PROBLEM DETAILS: The expected result is the material below, reproduced exactly from its first line through the line containing "register for available".

+++

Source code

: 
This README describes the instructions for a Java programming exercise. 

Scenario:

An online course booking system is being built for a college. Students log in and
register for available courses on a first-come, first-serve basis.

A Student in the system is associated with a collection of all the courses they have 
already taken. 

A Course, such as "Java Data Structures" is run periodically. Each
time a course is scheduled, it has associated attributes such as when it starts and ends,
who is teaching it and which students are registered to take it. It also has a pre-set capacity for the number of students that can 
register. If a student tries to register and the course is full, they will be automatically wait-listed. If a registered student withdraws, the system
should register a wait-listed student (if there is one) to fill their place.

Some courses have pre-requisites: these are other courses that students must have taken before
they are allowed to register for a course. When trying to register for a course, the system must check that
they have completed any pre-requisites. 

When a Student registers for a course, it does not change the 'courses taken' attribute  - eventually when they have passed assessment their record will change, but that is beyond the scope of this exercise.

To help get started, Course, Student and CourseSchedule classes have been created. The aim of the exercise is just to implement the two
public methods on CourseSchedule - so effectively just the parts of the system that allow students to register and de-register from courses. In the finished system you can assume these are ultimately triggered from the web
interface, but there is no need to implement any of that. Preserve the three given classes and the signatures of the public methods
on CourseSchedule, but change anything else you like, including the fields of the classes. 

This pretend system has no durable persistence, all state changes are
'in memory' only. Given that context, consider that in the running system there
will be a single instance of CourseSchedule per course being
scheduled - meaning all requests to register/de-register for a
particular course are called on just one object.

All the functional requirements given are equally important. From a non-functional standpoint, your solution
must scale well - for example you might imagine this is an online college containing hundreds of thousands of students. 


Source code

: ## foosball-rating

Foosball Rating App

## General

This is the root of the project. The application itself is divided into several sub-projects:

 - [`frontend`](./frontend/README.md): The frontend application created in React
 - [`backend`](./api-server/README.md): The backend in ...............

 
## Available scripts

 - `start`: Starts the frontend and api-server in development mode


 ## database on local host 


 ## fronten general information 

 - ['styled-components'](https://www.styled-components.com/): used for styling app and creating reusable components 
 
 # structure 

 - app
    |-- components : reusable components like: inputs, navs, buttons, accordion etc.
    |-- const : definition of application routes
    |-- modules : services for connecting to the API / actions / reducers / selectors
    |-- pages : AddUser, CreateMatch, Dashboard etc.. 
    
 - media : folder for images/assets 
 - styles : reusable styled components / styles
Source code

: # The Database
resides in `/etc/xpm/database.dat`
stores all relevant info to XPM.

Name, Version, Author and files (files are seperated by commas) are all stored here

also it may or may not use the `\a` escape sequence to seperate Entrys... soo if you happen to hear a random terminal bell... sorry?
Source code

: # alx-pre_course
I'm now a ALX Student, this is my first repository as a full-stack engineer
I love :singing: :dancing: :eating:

+++

ANSWER SPACE:
Source code

: 
This README describes the instructions for a Java programming exercise. 

Scenario:

An online course booking system is being built for a college. Students log in and
register for available courses on a first-come, first-serve basis.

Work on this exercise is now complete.